Task to complete:
Every line with the string "null로" should be copied from the data.

[Collected data]
= Beginning of Section =
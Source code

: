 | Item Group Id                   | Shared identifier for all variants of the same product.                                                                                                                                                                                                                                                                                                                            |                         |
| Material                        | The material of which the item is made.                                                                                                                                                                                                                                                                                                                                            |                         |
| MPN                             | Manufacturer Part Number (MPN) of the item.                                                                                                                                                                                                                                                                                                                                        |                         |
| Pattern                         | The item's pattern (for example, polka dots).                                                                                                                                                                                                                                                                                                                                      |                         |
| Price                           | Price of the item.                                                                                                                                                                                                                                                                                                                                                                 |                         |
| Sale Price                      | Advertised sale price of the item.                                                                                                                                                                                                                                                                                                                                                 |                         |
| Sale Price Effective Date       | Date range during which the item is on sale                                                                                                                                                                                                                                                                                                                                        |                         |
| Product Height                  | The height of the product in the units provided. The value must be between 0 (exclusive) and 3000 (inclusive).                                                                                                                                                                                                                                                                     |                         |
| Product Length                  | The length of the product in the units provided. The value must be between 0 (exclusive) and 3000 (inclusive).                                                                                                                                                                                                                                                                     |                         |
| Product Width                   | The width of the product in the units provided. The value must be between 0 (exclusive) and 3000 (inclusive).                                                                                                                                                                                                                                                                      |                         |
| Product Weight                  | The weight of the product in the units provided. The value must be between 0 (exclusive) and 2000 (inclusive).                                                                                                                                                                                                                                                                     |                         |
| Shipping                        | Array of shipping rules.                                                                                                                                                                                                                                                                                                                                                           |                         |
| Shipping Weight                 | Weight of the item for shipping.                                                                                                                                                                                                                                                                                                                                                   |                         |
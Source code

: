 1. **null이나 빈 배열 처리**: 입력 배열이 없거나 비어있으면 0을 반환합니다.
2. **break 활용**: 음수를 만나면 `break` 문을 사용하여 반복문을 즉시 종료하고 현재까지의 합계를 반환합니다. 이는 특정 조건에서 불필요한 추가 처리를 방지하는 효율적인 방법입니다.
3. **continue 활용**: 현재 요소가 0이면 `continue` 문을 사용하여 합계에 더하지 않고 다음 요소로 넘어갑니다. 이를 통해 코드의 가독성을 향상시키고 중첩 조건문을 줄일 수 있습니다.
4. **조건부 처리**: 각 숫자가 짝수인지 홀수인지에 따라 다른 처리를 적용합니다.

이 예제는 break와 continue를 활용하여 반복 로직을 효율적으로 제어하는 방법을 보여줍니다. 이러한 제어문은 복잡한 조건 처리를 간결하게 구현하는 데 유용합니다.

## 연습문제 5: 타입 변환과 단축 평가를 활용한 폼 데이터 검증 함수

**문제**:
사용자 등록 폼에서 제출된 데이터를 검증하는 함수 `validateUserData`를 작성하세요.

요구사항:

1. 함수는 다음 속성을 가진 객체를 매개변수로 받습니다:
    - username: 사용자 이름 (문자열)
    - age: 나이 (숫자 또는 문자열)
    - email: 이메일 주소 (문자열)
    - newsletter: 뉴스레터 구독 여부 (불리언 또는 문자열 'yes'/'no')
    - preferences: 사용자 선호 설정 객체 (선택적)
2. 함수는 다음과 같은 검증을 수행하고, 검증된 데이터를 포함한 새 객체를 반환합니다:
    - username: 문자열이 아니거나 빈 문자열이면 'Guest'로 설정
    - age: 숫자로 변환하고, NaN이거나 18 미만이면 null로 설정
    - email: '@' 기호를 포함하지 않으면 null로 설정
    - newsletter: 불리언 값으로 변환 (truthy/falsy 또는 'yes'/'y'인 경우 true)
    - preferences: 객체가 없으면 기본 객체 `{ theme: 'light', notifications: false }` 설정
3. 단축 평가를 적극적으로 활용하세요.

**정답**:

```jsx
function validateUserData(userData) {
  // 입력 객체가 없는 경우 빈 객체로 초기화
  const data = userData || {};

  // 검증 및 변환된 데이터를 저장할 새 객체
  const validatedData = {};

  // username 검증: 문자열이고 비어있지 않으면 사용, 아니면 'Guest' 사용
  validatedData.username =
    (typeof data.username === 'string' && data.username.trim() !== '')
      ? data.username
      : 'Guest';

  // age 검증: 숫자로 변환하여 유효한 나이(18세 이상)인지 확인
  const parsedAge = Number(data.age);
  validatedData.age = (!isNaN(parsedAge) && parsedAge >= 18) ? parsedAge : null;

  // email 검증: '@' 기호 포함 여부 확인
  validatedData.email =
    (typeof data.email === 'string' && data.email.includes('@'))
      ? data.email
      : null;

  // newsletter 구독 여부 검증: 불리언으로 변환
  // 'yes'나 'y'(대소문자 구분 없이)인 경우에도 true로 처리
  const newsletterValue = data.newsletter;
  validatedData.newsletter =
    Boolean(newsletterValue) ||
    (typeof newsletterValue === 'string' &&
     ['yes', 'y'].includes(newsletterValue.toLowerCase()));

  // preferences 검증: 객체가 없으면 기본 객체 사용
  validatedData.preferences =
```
= End of Section =
Result of this task:
    - age: 숫자로 변환하고, NaN이거나 18 미만이면 null로 설정
    - email: '@' 기호를 포함하지 않으면 null로 설정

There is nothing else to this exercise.